## [Dataset records]
- Opening Delimiter -

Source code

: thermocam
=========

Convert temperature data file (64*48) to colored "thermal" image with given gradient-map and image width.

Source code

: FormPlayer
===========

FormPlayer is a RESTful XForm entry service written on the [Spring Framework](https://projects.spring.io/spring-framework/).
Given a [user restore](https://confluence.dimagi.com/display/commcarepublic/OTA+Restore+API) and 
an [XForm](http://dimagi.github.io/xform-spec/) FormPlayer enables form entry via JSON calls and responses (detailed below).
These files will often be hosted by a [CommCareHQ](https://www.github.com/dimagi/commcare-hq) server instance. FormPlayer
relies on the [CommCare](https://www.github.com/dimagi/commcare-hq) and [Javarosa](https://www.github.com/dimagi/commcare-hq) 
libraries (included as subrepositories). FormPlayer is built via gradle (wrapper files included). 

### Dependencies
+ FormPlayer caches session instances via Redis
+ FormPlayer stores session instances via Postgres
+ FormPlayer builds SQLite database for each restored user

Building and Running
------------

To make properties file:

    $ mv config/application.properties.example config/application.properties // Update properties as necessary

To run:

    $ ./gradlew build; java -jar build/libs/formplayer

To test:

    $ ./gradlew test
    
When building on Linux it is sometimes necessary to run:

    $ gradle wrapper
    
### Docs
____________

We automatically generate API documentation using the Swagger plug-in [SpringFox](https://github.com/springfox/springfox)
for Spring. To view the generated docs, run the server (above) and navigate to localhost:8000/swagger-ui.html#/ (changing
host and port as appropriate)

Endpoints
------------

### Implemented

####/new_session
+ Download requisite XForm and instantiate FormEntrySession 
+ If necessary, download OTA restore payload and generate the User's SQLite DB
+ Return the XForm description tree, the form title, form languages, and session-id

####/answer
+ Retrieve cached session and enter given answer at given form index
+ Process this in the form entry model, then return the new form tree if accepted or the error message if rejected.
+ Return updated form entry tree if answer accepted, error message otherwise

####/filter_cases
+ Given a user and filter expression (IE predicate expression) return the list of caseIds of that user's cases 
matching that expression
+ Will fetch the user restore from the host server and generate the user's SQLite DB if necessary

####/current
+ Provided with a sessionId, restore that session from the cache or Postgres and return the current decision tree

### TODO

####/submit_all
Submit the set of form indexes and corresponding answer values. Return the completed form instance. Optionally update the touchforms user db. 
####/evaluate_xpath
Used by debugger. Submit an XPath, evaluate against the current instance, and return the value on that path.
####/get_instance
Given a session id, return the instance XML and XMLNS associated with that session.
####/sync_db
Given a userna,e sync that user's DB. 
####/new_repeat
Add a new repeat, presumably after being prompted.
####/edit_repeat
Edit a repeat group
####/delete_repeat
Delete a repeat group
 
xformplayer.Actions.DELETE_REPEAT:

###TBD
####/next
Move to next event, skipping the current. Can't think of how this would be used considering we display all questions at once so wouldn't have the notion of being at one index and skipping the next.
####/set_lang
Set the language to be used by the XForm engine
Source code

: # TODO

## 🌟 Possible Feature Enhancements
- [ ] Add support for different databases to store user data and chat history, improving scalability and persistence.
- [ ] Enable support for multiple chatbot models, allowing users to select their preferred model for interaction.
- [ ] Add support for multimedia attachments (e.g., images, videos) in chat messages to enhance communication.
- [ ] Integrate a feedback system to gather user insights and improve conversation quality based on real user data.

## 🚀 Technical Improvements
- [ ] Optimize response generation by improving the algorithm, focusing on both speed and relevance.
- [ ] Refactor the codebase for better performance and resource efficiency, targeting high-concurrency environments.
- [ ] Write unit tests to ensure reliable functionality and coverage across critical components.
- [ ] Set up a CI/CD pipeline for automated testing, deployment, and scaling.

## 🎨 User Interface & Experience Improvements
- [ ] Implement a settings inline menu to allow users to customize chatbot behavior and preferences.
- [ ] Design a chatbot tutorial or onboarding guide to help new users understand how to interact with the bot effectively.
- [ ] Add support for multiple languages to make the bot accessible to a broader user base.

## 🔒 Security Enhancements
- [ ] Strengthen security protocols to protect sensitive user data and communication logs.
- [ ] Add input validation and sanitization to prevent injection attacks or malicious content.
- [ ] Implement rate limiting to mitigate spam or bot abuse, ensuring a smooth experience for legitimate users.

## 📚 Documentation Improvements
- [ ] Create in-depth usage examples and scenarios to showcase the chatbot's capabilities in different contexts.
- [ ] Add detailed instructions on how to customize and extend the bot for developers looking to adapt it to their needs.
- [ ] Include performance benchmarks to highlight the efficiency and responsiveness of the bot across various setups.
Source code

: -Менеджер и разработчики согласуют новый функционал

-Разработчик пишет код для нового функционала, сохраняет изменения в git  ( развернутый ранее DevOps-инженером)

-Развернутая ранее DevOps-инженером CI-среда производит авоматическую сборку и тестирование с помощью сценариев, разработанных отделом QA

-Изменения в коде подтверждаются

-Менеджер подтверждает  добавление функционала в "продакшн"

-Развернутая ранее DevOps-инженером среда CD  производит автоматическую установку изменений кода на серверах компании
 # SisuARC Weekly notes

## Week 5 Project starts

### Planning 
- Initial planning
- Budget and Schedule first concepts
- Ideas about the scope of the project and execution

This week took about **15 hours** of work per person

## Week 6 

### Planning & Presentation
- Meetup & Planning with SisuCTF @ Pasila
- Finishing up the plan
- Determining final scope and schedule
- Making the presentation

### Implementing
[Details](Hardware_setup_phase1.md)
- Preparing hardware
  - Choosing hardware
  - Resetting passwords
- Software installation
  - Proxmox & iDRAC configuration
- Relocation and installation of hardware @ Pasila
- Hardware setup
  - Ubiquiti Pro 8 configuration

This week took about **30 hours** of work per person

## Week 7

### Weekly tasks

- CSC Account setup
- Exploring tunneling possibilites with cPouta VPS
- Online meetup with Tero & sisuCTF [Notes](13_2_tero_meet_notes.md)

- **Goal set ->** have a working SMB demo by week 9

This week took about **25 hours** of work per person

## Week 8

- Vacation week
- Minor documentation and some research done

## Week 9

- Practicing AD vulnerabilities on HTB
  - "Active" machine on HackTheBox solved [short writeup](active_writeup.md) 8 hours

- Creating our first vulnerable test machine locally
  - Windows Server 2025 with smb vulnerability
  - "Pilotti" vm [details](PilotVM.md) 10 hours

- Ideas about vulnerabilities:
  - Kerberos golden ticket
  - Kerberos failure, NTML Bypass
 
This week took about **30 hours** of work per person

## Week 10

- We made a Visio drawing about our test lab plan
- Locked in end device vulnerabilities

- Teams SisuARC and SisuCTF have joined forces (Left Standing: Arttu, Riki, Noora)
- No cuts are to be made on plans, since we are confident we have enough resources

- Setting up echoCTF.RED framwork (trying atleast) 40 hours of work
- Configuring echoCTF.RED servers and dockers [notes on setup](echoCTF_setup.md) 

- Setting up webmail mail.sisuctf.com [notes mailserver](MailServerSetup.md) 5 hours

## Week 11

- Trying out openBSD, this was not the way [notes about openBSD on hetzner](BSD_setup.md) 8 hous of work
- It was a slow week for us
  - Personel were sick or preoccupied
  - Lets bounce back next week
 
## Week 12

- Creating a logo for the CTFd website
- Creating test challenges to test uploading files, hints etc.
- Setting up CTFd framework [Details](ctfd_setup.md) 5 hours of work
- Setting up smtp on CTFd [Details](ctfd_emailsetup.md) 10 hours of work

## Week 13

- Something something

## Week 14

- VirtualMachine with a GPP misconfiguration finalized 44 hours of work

- Closing Delimiter -

## [Task to complete]
Return, without any change, only the lines from the one containing "- Setting up webmail" through the last line of the entries above.

## [Task solution]
- Setting up webmail mail.sisuctf.com [notes mailserver](MailServerSetup.md) 5 hours

## Week 11

- Trying out openBSD, this was not the way [notes about openBSD on hetzner](BSD_setup.md) 8 hous of work
- It was a slow week for us
  - Personel were sick or preoccupied
  - Lets bounce back next week
 
## Week 12

- Creating a logo for the CTFd website
- Creating test challenges to test uploading files, hints etc.
- Setting up CTFd framework [Details](ctfd_setup.md) 5 hours of work
- Setting up smtp on CTFd [Details](ctfd_emailsetup.md) 10 hours of work

## Week 13

- Something something

## Week 14

- VirtualMachine with a GPP misconfiguration finalized 44 hours of work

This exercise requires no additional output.